▶ WHAT IS NEEDED
Each line from the one that has "### DeprecatedPins" through the final line of the listing is to be written out exactly, and no other line is.

▶ DATA
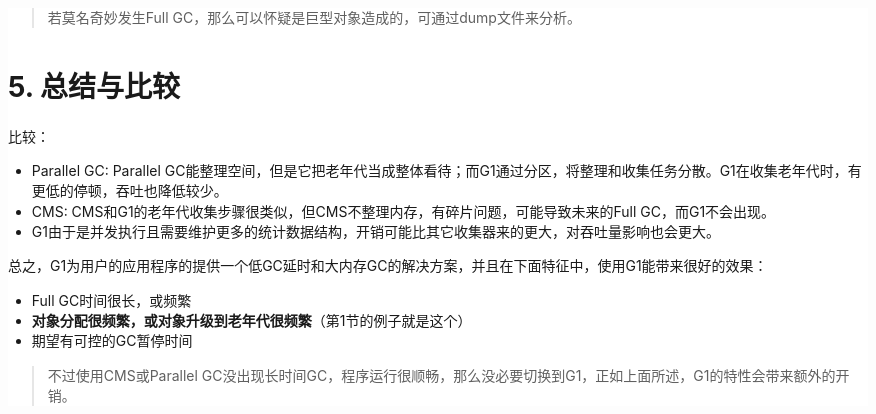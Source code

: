 > 若莫名奇妙发生Full GC，那么可以怀疑是巨型对象造成的，可通过dump文件来分析。

# 5. 总结与比较

比较：

- Parallel GC: Parallel GC能整理空间，但是它把老年代当成整体看待；而G1通过分区，将整理和收集任务分散。G1在收集老年代时，有更低的停顿，吞吐也降低较少。
- CMS: CMS和G1的老年代收集步骤很类似，但CMS不整理内存，有碎片问题，可能导致未来的Full GC，而G1不会出现。
- G1由于是并发执行且需要维护更多的统计数据结构，开销可能比其它收集器来的更大，对吞吐量影响也会更大。

总之，G1为用户的应用程序的提供一个低GC延时和大内存GC的解决方案，并且在下面特征中，使用G1能带来很好的效果：

- Full GC时间很长，或频繁
- **对象分配很频繁，或对象升级到老年代很频繁**（第1节的例子就是这个）
- 期望有可控的GC暂停时间

> 不过使用CMS或Parallel GC没出现长时间GC，程序运行很顺畅，那么没必要切换到G1，正如上面所述，G1的特性会带来额外的开销。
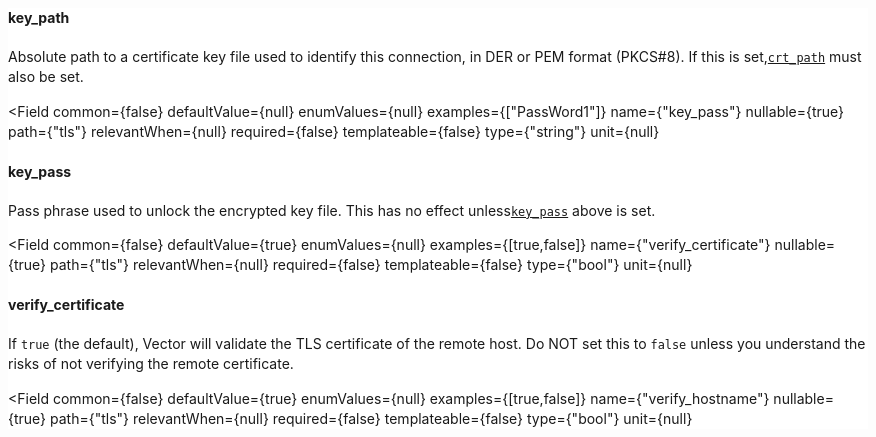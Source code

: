 #### key_path

Absolute path to a certificate key file used to identify this connection, in DER or PEM format (PKCS#8). If this is set,[`crt_path`](#crt_path) must also be set.


</Field>


<Field
  common={false}
  defaultValue={null}
  enumValues={null}
  examples={["PassWord1"]}
  name={"key_pass"}
  nullable={true}
  path={"tls"}
  relevantWhen={null}
  required={false}
  templateable={false}
  type={"string"}
  unit={null}
  >

#### key_pass

Pass phrase used to unlock the encrypted key file. This has no effect unless[`key_pass`](#key_pass) above is set.


</Field>


<Field
  common={false}
  defaultValue={true}
  enumValues={null}
  examples={[true,false]}
  name={"verify_certificate"}
  nullable={true}
  path={"tls"}
  relevantWhen={null}
  required={false}
  templateable={false}
  type={"bool"}
  unit={null}
  >

#### verify_certificate

If `true` (the default), Vector will validate the TLS certificate of the remote host. Do NOT set this to `false` unless you understand the risks of not verifying the remote certificate.


</Field>


<Field
  common={false}
  defaultValue={true}
  enumValues={null}
  examples={[true,false]}
  name={"verify_hostname"}
  nullable={true}
  path={"tls"}
  relevantWhen={null}
  required={false}
  templateable={false}
  type={"bool"}
  unit={null}

[docs.configuration#environment-variables]: /docs/setup/configuration#environment-variables
[docs.data-model#event]: /docs/about/data-model#event
[docs.data-model#log]: /docs/about/data-model#log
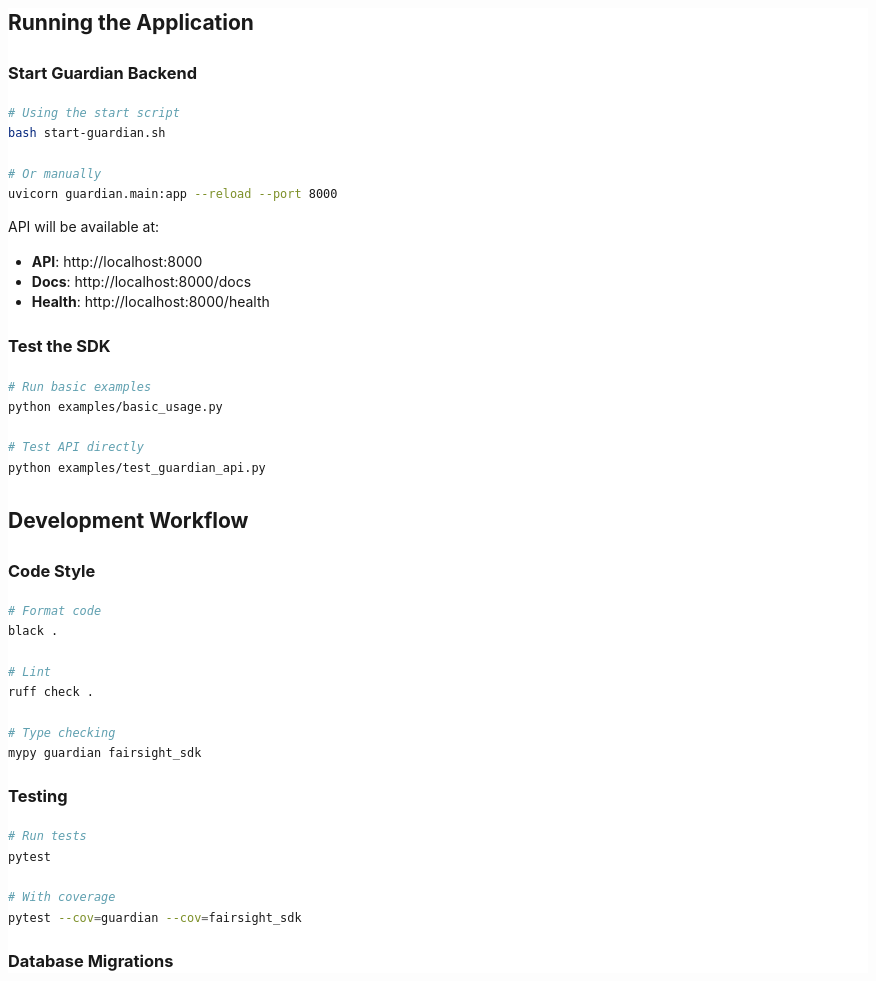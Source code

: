 ## Running the Application

### Start Guardian Backend

```bash
# Using the start script
bash start-guardian.sh

# Or manually
uvicorn guardian.main:app --reload --port 8000
```

API will be available at:
- **API**: http://localhost:8000
- **Docs**: http://localhost:8000/docs
- **Health**: http://localhost:8000/health

### Test the SDK

```bash
# Run basic examples
python examples/basic_usage.py

# Test API directly
python examples/test_guardian_api.py
```

## Development Workflow

### Code Style

```bash
# Format code
black .

# Lint
ruff check .

# Type checking
mypy guardian fairsight_sdk
```

### Testing

```bash
# Run tests
pytest

# With coverage
pytest --cov=guardian --cov=fairsight_sdk
```

### Database Migrations
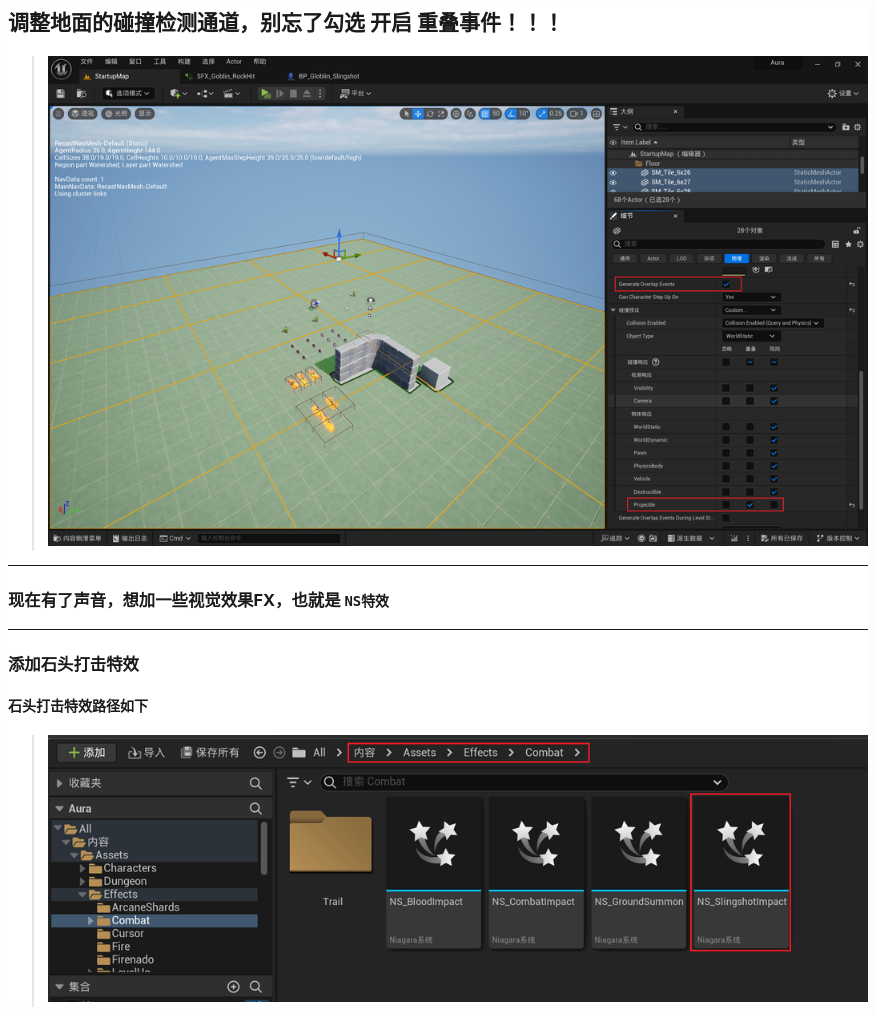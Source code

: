 ## 调整地面的碰撞检测通道，别忘了勾选 开启 重叠事件！！！

>![这里是图片](./Image/GAS_099/14.png)

------

### 现在有了声音，想加一些视觉效果FX，也就是 `NS特效`

------

### 添加石头打击特效

#### 石头打击特效路径如下
>![这里是图片](./Image/GAS_099/15.png)

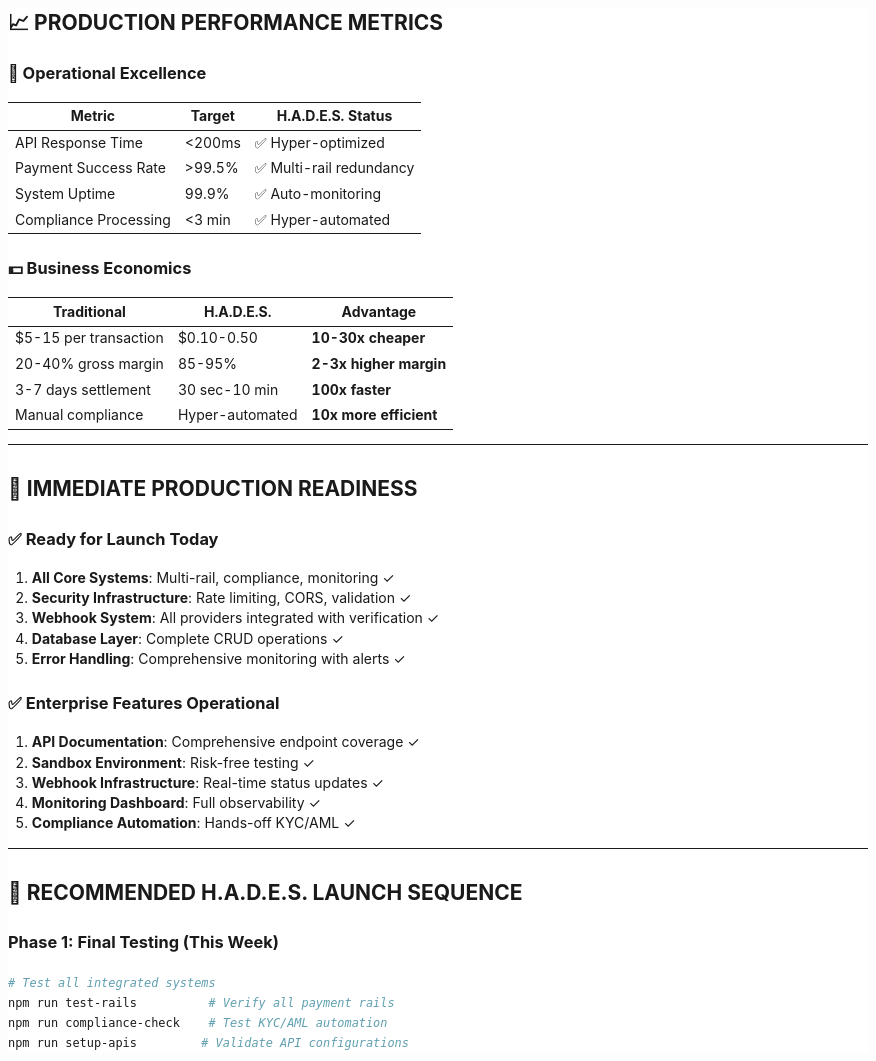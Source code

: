 
## 📈 **PRODUCTION PERFORMANCE METRICS**

### **🎯 Operational Excellence**
| Metric | Target | H.A.D.E.S. Status |
|--------|--------|-------------------|
| API Response Time | <200ms | ✅ Hyper-optimized |
| Payment Success Rate | >99.5% | ✅ Multi-rail redundancy |
| System Uptime | 99.9% | ✅ Auto-monitoring |
| Compliance Processing | <3 min | ✅ Hyper-automated |

### **💵 Business Economics**  
| Traditional | H.A.D.E.S. | Advantage |
|-------------|-----------|-----------|
| $5-15 per transaction | $0.10-0.50 | **10-30x cheaper** |
| 20-40% gross margin | 85-95% | **2-3x higher margin** |
| 3-7 days settlement | 30 sec-10 min | **100x faster** |
| Manual compliance | Hyper-automated | **10x more efficient** |

---

## 🎯 **IMMEDIATE PRODUCTION READINESS**

### **✅ Ready for Launch Today**
1. **All Core Systems**: Multi-rail, compliance, monitoring ✓
2. **Security Infrastructure**: Rate limiting, CORS, validation ✓  
3. **Webhook System**: All providers integrated with verification ✓
4. **Database Layer**: Complete CRUD operations ✓
5. **Error Handling**: Comprehensive monitoring with alerts ✓

### **✅ Enterprise Features Operational**
1. **API Documentation**: Comprehensive endpoint coverage ✓
2. **Sandbox Environment**: Risk-free testing ✓
3. **Webhook Infrastructure**: Real-time status updates ✓
4. **Monitoring Dashboard**: Full observability ✓
5. **Compliance Automation**: Hands-off KYC/AML ✓

---

## 🚀 **RECOMMENDED H.A.D.E.S. LAUNCH SEQUENCE**

### **Phase 1: Final Testing (This Week)**
```bash
# Test all integrated systems
npm run test-rails          # Verify all payment rails
npm run compliance-check    # Test KYC/AML automation  
npm run setup-apis         # Validate API configurations
```

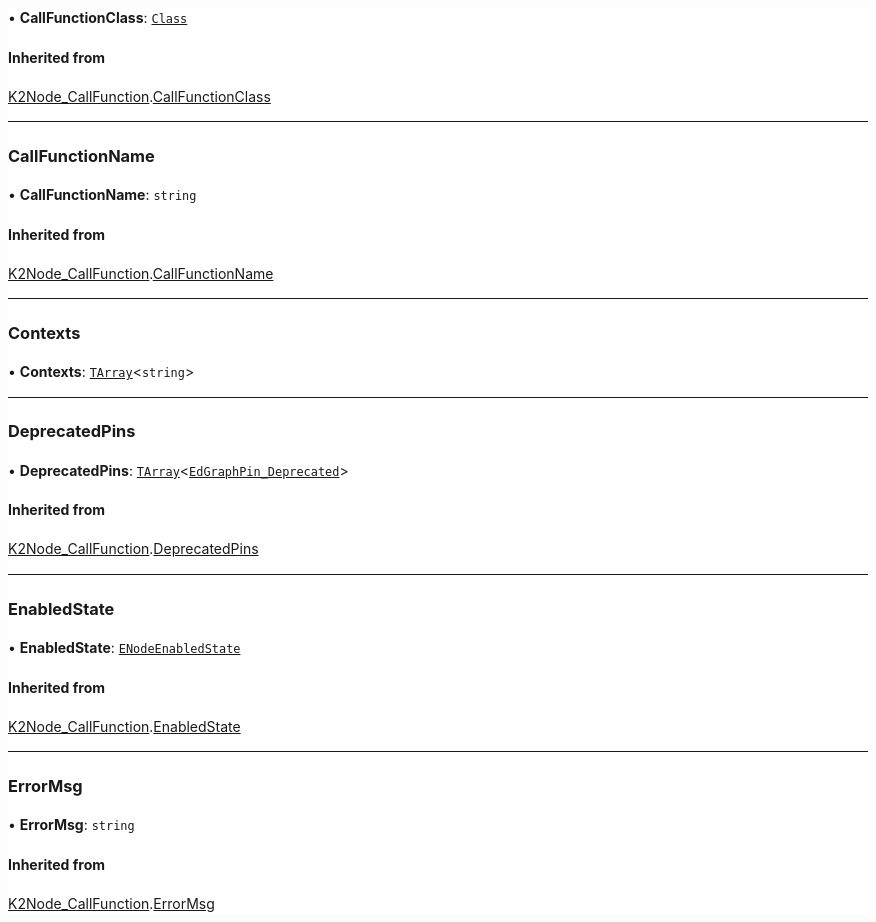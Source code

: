 • **CallFunctionClass**: [`Class`](ue_ue.Class.md)

#### Inherited from

[K2Node_CallFunction](ue_ue.K2Node_CallFunction.md).[CallFunctionClass](ue_ue.K2Node_CallFunction.md#callfunctionclass)

___

### CallFunctionName

• **CallFunctionName**: `string`

#### Inherited from

[K2Node_CallFunction](ue_ue.K2Node_CallFunction.md).[CallFunctionName](ue_ue.K2Node_CallFunction.md#callfunctionname)

___

### Contexts

• **Contexts**: [`TArray`](../interfaces/ue_puerts.TArray.md)<`string`\>

___

### DeprecatedPins

• **DeprecatedPins**: [`TArray`](../interfaces/ue_puerts.TArray.md)<[`EdGraphPin_Deprecated`](ue_ue.EdGraphPin_Deprecated.md)\>

#### Inherited from

[K2Node_CallFunction](ue_ue.K2Node_CallFunction.md).[DeprecatedPins](ue_ue.K2Node_CallFunction.md#deprecatedpins)

___

### EnabledState

• **EnabledState**: [`ENodeEnabledState`](../enums/ue_ue.ENodeEnabledState.md)

#### Inherited from

[K2Node_CallFunction](ue_ue.K2Node_CallFunction.md).[EnabledState](ue_ue.K2Node_CallFunction.md#enabledstate)

___

### ErrorMsg

• **ErrorMsg**: `string`

#### Inherited from

[K2Node_CallFunction](ue_ue.K2Node_CallFunction.md).[ErrorMsg](ue_ue.K2Node_CallFunction.md#errormsg)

▶ EXPECTED ANSWER
### DeprecatedPins

• **DeprecatedPins**: [`TArray`](../interfaces/ue_puerts.TArray.md)<[`EdGraphPin_Deprecated`](ue_ue.EdGraphPin_Deprecated.md)\>

#### Inherited from

[K2Node_CallFunction](ue_ue.K2Node_CallFunction.md).[DeprecatedPins](ue_ue.K2Node_CallFunction.md#deprecatedpins)

___

### EnabledState

• **EnabledState**: [`ENodeEnabledState`](../enums/ue_ue.ENodeEnabledState.md)

#### Inherited from

[K2Node_CallFunction](ue_ue.K2Node_CallFunction.md).[EnabledState](ue_ue.K2Node_CallFunction.md#enabledstate)

___

### ErrorMsg

• **ErrorMsg**: `string`

#### Inherited from

[K2Node_CallFunction](ue_ue.K2Node_CallFunction.md).[ErrorMsg](ue_ue.K2Node_CallFunction.md#errormsg)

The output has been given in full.